Visa executive predicts mobile banking will expand

Mobile banking has become very important to the financial lives of millions of people around the world, and this type of technology is expected to be used for a growing number of services in the near future.

Speaking at a major technology conference, John Partridge, the president of Visa, the world’s largest processor of debit and credit card payments, said that it’s important for financial institutions to start using new technologies to develop better relationships with their customers, according to a report from Mobile Business Briefing. Already, these technologies are moving into widespread use, and the sooner financial giants work to increase ease of use and provide greater assurances of account security when using them, the better off both companies and consumers alike will be.

Partridge noted that mobile wallet technology will likely become a reality at some point this year, at least in the more technologically developed nations of the world, such as the U.S., Canada, Europe, Singapore and Malaysia, the report said. But this will be contingent on mobile wallet platform developers’ ability to promote the use of near-field communications technology to consumers as being both safe and convenient.

“After some false starts, NFC technology has been adopted as the global technology standard for transforming mobile phones into payment devices, and allows consumers to wave their smartphones over a payment terminal in order to make a purchase,” Partridge said, according to the site. “NFC is aligned and interoperable with the global payment industry standard for chip payment cards. This is a critical step.”

What hurdles remain to widespread adoption?

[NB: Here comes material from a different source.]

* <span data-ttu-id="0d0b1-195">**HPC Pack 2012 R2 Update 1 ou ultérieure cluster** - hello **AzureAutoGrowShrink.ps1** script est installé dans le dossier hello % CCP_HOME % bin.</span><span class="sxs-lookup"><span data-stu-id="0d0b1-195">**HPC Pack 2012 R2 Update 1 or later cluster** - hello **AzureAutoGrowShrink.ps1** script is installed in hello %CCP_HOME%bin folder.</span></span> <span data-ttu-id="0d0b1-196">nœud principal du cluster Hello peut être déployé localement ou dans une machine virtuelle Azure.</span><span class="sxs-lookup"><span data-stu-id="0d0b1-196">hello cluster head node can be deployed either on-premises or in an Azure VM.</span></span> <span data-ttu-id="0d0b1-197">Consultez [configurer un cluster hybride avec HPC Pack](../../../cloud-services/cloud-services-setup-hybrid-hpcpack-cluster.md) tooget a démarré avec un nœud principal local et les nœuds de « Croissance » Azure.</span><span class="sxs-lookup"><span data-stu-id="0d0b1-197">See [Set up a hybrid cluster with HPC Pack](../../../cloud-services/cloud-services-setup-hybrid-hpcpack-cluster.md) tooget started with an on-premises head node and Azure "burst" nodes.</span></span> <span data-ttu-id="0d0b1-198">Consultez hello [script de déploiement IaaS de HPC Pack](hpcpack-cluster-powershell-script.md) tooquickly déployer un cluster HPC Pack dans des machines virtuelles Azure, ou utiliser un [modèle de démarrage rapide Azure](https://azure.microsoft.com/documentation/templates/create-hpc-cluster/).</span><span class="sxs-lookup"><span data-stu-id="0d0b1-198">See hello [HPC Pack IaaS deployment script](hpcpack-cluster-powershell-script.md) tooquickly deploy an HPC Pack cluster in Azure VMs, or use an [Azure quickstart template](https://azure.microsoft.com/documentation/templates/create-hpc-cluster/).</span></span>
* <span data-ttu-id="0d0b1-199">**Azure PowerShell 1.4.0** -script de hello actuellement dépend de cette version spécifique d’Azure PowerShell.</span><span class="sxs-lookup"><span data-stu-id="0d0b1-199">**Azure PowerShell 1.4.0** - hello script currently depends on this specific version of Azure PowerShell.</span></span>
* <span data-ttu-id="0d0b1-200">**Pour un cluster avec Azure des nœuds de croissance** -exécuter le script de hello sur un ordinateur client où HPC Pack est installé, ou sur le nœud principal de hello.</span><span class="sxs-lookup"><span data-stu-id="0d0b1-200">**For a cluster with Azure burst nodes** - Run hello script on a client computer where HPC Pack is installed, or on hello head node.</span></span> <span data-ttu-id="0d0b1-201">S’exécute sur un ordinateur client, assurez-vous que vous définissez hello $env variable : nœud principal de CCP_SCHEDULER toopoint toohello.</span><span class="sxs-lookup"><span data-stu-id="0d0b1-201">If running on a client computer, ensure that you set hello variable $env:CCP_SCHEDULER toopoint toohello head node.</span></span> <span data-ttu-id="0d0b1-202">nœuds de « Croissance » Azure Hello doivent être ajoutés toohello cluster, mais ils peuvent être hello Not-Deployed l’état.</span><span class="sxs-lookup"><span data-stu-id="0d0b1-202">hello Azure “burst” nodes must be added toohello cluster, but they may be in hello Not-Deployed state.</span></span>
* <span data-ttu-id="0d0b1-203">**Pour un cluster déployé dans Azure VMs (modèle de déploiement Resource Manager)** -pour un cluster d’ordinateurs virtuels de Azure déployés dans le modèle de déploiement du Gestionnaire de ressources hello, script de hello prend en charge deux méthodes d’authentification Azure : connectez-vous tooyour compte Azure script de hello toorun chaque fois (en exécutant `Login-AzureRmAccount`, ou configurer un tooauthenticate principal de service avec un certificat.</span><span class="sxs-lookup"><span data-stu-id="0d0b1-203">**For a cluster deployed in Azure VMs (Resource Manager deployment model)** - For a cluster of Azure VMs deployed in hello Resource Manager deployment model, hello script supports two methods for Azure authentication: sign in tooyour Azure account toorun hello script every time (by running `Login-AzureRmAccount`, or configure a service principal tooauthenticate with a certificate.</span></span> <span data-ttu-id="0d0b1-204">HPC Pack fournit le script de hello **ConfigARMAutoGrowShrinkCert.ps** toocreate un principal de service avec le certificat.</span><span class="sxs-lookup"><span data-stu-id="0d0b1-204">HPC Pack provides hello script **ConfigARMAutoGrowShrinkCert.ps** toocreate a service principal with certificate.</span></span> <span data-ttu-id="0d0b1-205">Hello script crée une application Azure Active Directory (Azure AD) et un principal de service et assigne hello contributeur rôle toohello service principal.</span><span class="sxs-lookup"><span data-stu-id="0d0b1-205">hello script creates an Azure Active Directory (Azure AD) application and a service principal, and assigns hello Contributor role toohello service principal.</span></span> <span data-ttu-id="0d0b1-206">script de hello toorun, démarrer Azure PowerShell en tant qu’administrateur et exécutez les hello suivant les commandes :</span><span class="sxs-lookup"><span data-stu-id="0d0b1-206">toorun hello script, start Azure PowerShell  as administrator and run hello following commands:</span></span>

Currently, experts note that there are two major obstacles standing between NFC technology and everyday use. The first is that many consumers may be unsure of the security of this technology and therefore are unlikely to trust it with their sensitive account data. However, in most cases, NFC technology is actually more secure than traditional credit cards because of the way the new systems store and encrypt card information, such as by only making it accessible after a user has entered a password. Meanwhile, the magnetic strip technology that is currently used on nearly all credit cards issued within the U.S. is largely unsecure, easy to duplicate, and several decades old.

The other issue NFC payment platform developers may face is that currently, few smartphones on the market contain the technology necessary to complete this type of transaction. That, however, is expected to change within the next year or so as more mobile developers issue phones with this technology built in.

In recent years, consumers, even those who do not implicitly trust technology, and those who don’t have traditional bank accounts, have adopted some form of mobile banking to manage their funds. And once they do, they are far more likely to use it regularly going forward. It’s expected that once consumers adopt this new technology, even in small amounts, it will become incredibly popular within a relatively short period of time.